* What you should do
Retype the records below from their first line through the line containing "splits the continent", and include nothing else.

········

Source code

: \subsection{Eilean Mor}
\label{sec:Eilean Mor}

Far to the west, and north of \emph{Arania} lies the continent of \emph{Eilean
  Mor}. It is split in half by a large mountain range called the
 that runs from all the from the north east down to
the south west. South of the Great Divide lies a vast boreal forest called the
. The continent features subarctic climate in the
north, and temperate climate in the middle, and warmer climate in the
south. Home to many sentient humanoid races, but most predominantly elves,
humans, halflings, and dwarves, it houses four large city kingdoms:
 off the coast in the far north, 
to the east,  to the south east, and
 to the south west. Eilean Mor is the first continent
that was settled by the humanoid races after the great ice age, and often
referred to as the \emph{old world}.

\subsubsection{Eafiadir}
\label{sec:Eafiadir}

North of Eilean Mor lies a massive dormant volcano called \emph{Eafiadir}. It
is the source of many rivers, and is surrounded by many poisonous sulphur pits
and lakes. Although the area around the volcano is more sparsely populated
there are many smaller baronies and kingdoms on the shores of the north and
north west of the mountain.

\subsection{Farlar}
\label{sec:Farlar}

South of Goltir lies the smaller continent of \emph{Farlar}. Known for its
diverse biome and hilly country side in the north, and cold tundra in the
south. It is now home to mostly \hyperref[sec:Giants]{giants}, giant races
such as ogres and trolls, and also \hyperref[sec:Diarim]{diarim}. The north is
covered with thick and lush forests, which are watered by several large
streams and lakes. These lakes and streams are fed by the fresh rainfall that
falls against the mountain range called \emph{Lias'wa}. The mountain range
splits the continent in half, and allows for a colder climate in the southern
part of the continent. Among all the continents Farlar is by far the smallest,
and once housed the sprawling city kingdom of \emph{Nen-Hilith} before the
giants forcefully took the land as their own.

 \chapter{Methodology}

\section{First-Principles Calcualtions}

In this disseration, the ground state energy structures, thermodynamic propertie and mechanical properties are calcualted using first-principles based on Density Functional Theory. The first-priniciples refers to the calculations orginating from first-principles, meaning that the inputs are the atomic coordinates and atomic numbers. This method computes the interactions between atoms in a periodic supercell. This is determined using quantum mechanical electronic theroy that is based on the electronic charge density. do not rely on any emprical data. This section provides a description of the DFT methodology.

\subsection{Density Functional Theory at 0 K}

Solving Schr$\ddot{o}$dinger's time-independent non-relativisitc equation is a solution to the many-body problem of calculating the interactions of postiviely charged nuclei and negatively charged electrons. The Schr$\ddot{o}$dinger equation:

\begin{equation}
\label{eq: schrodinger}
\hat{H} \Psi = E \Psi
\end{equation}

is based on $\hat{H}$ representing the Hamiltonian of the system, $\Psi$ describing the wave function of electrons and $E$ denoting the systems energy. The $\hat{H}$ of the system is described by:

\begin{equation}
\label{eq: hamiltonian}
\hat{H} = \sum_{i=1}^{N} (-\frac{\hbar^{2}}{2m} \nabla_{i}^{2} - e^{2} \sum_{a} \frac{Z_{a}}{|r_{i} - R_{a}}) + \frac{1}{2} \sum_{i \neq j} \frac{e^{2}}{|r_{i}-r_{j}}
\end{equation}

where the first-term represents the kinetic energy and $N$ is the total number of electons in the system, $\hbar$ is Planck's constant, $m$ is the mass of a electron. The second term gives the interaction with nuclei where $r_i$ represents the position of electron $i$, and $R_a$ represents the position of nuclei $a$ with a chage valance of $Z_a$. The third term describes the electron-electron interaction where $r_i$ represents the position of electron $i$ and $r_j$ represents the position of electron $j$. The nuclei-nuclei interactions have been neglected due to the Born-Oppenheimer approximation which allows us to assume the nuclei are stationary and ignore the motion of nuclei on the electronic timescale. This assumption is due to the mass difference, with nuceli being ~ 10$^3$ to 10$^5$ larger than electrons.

········

* Response to the exercise
Source code

: \subsection{Eilean Mor}
\label{sec:Eilean Mor}

Far to the west, and north of \emph{Arania} lies the continent of \emph{Eilean
  Mor}. It is split in half by a large mountain range called the
 that runs from all the from the north east down to
the south west. South of the Great Divide lies a vast boreal forest called the
. The continent features subarctic climate in the
north, and temperate climate in the middle, and warmer climate in the
south. Home to many sentient humanoid races, but most predominantly elves,
humans, halflings, and dwarves, it houses four large city kingdoms:
 off the coast in the far north, 
to the east,  to the south east, and
 to the south west. Eilean Mor is the first continent
that was settled by the humanoid races after the great ice age, and often
referred to as the \emph{old world}.

\subsubsection{Eafiadir}
\label{sec:Eafiadir}

North of Eilean Mor lies a massive dormant volcano called \emph{Eafiadir}. It
is the source of many rivers, and is surrounded by many poisonous sulphur pits
and lakes. Although the area around the volcano is more sparsely populated
there are many smaller baronies and kingdoms on the shores of the north and
north west of the mountain.

\subsection{Farlar}
\label{sec:Farlar}

South of Goltir lies the smaller continent of \emph{Farlar}. Known for its
diverse biome and hilly country side in the north, and cold tundra in the
south. It is now home to mostly \hyperref[sec:Giants]{giants}, giant races
such as ogres and trolls, and also \hyperref[sec:Diarim]{diarim}. The north is
covered with thick and lush forests, which are watered by several large
streams and lakes. These lakes and streams are fed by the fresh rainfall that
falls against the mountain range called \emph{Lias'wa}. The mountain range
splits the continent in half, and allows for a colder climate in the southern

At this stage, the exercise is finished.